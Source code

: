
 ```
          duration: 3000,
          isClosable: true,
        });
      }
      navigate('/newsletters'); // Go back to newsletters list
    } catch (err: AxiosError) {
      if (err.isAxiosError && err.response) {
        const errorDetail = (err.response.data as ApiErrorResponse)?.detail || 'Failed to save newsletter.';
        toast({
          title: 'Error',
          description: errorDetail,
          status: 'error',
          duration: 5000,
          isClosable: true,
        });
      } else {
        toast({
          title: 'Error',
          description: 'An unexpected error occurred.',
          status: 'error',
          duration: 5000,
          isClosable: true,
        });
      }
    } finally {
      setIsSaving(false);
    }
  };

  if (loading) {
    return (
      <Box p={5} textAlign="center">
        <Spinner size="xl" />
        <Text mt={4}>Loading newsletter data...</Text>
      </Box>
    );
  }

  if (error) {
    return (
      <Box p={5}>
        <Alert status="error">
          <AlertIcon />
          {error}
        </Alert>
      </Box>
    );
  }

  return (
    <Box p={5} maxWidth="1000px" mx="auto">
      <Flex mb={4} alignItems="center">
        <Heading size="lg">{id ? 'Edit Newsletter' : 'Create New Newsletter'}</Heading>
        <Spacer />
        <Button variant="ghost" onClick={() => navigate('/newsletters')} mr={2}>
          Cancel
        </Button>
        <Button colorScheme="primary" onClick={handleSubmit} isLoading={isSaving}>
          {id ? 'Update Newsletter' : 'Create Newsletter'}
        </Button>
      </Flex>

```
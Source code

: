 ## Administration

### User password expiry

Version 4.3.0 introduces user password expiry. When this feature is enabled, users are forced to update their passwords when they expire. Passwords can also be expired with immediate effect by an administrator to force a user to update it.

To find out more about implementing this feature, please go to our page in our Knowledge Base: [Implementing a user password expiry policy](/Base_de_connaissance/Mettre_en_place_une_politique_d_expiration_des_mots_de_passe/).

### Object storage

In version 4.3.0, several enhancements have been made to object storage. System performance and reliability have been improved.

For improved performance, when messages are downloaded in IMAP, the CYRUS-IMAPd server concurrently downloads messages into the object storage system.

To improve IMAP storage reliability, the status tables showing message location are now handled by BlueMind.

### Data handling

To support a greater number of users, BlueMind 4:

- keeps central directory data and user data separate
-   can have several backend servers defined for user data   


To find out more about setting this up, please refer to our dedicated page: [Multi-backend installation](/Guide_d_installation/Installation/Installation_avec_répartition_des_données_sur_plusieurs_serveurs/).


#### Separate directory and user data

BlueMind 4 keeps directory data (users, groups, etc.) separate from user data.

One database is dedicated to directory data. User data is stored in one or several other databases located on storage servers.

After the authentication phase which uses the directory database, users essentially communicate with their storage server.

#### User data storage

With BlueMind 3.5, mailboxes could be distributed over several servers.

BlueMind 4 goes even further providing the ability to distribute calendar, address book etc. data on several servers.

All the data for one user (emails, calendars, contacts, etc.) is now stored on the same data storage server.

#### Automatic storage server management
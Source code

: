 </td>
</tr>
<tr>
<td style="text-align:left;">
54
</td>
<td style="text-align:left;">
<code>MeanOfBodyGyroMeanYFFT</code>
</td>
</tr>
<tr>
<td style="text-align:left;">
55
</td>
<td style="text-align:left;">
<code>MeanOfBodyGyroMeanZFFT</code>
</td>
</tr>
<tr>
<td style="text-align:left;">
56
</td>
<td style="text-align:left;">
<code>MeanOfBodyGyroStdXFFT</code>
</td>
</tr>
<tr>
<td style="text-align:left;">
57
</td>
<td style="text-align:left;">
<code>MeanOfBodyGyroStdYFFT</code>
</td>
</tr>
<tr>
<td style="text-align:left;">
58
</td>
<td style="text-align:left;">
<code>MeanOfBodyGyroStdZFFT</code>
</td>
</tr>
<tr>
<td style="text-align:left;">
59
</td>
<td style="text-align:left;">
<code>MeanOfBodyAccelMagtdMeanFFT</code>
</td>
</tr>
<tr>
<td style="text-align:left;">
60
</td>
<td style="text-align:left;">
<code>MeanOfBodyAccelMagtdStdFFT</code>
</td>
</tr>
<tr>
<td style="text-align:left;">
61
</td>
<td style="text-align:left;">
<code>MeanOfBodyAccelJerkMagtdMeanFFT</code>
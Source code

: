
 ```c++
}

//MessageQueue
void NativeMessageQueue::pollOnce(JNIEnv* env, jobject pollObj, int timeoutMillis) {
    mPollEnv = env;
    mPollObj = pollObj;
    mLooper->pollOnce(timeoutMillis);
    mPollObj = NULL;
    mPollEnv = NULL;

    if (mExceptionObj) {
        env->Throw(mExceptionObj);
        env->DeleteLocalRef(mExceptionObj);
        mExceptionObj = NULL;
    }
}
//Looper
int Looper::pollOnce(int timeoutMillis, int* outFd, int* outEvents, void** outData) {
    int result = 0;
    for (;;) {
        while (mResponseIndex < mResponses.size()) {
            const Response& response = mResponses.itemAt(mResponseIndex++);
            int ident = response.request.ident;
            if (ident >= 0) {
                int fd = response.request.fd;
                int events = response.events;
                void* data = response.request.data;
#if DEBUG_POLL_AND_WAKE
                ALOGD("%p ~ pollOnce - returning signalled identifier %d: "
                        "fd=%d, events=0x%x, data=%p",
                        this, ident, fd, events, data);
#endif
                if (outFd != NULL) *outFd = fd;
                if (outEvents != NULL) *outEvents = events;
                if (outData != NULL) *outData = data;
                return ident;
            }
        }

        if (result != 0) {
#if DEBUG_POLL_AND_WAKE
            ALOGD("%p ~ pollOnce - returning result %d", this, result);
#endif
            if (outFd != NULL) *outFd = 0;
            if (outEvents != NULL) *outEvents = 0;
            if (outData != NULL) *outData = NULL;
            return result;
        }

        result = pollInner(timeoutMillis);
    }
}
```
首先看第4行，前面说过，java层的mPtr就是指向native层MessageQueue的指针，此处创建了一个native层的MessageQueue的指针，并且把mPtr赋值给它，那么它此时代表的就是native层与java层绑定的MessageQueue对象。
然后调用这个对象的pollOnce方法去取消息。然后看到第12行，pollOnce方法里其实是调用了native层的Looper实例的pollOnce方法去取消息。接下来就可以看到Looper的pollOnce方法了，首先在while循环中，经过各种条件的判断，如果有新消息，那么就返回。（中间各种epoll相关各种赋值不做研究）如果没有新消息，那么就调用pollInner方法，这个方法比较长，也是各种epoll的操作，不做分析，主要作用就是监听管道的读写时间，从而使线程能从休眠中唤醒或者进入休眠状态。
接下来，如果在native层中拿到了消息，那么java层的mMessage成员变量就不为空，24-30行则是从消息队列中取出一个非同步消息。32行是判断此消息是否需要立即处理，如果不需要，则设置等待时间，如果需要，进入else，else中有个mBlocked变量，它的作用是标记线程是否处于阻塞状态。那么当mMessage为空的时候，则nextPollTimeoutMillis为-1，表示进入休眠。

---------------

**What you are asked to do:**
Looking at the records above, how many lines include "about"? Please give the number and nothing more.

**Response for this exercise:**
2